Various activities such as the annual Ramadan bazaars, regular events and neighbourhood sketches are themed to bring out the vibrant culture and heritage of the area, with OKG working in partnership with the Sultan Mosque, the Aliwal Arts Centre and Malay Heritage Centre. Businesses also come together to support the Muslim community during Ramadan to organise meals together following the breaking of fast. 

OKG members are also helping to support retailers in Kampong Gelam to go digital and omnichannel; the first of many neighbourhoods to undergo a digital revitalisation as part of the larger retail industry transformation led by the Infocomm Media Development Authority. 
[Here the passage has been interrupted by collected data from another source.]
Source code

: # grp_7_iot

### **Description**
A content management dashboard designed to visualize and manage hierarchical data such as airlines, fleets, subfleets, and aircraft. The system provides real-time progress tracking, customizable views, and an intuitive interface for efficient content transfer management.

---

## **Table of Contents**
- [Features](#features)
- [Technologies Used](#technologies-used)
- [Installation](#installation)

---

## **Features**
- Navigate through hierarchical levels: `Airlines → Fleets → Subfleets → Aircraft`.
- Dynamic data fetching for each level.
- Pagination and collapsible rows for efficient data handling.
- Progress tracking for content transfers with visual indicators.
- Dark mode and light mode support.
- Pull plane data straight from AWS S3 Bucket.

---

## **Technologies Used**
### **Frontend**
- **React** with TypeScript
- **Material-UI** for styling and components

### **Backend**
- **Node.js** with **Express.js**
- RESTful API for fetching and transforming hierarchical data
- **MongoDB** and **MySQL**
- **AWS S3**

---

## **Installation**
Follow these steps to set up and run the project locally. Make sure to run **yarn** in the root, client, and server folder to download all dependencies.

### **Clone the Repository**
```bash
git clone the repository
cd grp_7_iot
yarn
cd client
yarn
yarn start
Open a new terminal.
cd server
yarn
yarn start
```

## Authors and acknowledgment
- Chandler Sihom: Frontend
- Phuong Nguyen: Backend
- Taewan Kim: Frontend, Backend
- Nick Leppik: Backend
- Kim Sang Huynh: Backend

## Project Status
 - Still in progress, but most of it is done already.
  • Make an impact. Street closures are used strategically to showcase the culture and heritage of the area and to bring people together. OKG initiated regular street closures starting from Haji Lane in 2013 and later extended its efforts to Baghdad Street and Bussorah Street. To sustain the vibrancy along these streets, OKG eventually took on a master lease for the outdoor dining and display areas, managing the renting of spaces to stalls and cafés and for events such as bazaars. OKG then uses part of the revenue collected to fund placemaking activities in the precinct.

OKG has also gone on to organise other street closures with specific themes. In July 2019, Arab Street was transformed into a carpet-lined fashion runway in an event called ‘projeKGlamway’, paying homage to Arab Street’s traditional textile businesses.

Such major events have made a big impact on the area, demonstrating the many possibilities of collaborations and how street closures can make the precinct more enjoyable for all.

Over the years, OKG has developed strong ties and good communication with key government agencies and major stakeholders in the area. This is crucial in gaining the necessary support to implement significant improvements. 

Don’ts

  • To create a better traffic flow, don’t only create moments in the main streets of an area. In smaller pockets and narrow lanes, there are many surprising spaces that will delight and engage visitors and residents. In this project, art murals can be found at various corners of the precinct, providing Instagram-worthy shots. In quieter areas, there are swings and benches in a cozy outdoor space beside Kandahar Street. This was an idea mooted by business owner Johari Kazura in 2015, who was born in the area and now runs a perfume shop nearby.